- Adam looks on at Gwen after having manipulated her memory.

Cast
- Starring John Barrowman – Captain Jack Harkness; Gareth David-Lloyd - Ianto Jones; Eve Myles – Gwen Cooper; Burn Gorman – Owen Harper; Naoko Mori – Toshiko Sato;
- Others Kai Owen – Rhys Williams; Bryan Dick – Adam Smith; Paul Kasey – Weevil; Demetri Goritsas – Jack's Father; Lauren Ward – Jack's Mother; Jack Montgomery – Young Jack; Ethan Brooke – Gray; Rhys Myers – Young Adam; Lloyd Everitt – Youth; Jo McLaren – Dead woman;

Production
- Directed by: Andy Goddard
- Written by: Catherine Tregenna
- Script editor: Brian Minchin
- Produced by: Richard Stokes Chris Chibnall (co-producer)
- Executive producers: Russell T Davies Julie Gardner
- Music by: Ben Foster
- Production code: 2.5
- Series: Series 2
- Running time: 50 mins
- First broadcast: 13 February 2008

Chronology
| ← Preceded by "Meat" | Followed by → "Reset" |

= Adam (Torchwood) =

2008 Torchwood episode

"Adam" is the fifth episode of the second series of British science fiction television series Torchwood, which was broadcast on BBC Two on 13 February 2008.

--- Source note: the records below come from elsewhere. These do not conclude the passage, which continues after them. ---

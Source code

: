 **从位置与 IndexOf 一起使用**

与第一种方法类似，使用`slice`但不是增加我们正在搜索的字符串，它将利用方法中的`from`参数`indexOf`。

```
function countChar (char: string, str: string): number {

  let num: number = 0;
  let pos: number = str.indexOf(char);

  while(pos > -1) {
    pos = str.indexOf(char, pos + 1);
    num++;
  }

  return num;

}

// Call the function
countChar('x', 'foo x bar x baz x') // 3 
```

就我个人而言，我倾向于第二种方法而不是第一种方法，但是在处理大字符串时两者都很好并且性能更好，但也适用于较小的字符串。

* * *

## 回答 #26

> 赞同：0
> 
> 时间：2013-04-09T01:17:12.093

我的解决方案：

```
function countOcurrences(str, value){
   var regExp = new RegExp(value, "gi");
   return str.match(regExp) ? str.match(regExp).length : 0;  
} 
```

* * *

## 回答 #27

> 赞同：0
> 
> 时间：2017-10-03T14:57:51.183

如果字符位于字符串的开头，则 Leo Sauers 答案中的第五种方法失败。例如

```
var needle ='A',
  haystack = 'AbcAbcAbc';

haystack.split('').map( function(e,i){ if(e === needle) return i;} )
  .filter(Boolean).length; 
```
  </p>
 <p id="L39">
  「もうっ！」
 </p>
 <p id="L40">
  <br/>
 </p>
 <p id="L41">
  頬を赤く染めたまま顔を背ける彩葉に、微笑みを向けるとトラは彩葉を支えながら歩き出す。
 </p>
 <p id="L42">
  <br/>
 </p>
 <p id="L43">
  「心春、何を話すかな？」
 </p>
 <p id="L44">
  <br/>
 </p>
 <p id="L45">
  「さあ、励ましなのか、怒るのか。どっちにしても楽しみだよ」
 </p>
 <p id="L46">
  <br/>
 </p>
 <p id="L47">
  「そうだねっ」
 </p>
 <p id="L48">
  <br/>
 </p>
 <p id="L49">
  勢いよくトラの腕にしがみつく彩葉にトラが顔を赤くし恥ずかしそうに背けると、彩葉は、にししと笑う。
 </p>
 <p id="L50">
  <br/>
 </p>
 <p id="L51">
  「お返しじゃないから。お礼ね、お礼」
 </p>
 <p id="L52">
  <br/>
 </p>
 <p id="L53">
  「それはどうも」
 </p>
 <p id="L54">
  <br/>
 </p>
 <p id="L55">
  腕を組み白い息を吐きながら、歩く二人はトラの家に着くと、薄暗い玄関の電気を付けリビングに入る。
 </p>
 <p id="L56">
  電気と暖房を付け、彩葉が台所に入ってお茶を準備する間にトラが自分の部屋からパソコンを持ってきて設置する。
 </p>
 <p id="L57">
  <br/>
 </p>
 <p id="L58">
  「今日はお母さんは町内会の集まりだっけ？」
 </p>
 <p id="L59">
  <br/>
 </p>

In the episode, a parasitic alien called Adam Smith (Bryan Dick) arrives in Cardiff and adds false memories of himself into the minds of the alien-hunting team Torchwood. This subsequently causes memories to be lost and resurfaced among the team.

==Plot==
Torchwood encounter an alien, Adam, who has the ability of memory manipulation. By implanting false memories into each team member, making them believe they have known him for three years, Adam's manipulation changes the team dramatically: Gwen loses all memory of Rhys, Jack is haunted by memories of his lost brother Gray, from whom he was separated as a child on the Boeshane Peninsula, Toshiko has become more confident and believes that she and Adam are in love, and Owen has become less cynical and selfish.

After reading his diary, Ianto becomes disturbed when he notices there is no mention of Adam. Adam confronts him and implants false memories into Ianto's mind, leading Ianto to believe he is a serial killer. Jack returns to find Ianto deeply upset but refuses to believe that Ianto is a killer. The pair search Torchwood's files, discovering the truth after seeing footage of Adam implanting the memories into Ianto. Jack discovers that the team needs to take amnesia pills, to erase their memories of the past forty-eight hours. He gathers the team and asks each person to try to recall who they really are. Each member takes their pill.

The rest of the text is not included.